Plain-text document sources
----

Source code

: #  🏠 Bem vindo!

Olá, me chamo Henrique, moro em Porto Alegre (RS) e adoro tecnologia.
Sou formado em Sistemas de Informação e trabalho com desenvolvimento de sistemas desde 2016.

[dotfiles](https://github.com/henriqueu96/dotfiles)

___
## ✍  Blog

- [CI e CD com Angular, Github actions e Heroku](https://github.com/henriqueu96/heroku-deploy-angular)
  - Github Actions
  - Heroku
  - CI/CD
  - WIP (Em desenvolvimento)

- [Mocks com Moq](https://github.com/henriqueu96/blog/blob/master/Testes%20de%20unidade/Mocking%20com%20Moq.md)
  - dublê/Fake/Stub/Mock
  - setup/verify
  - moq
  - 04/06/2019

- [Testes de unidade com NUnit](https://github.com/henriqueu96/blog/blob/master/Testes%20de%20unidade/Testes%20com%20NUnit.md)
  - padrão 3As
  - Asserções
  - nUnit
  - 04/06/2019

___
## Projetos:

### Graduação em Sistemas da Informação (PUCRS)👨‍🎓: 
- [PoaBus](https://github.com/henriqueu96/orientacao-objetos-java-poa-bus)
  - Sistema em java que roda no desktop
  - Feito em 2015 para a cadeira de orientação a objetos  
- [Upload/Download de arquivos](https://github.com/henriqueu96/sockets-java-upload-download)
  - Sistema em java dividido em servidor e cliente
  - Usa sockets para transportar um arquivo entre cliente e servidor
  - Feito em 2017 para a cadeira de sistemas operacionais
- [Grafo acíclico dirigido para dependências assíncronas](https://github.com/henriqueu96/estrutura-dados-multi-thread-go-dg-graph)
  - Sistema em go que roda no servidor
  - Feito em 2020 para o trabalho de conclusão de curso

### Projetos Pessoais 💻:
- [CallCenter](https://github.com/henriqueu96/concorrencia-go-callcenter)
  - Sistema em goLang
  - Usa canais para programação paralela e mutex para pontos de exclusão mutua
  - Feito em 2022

----

▸ What the task requires: Only the lines from the one containing "- Sistema em go que roda no servidor" through the last line of the records above are to be reproduced, exactly and with both ends included.

▸ Exercise output:
  - Sistema em go que roda no servidor
  - Feito em 2020 para o trabalho de conclusão de curso

### Projetos Pessoais 💻:
- [CallCenter](https://github.com/henriqueu96/concorrencia-go-callcenter)
  - Sistema em goLang
  - Usa canais para programação paralela e mutex para pontos de exclusão mutua
  - Feito em 2022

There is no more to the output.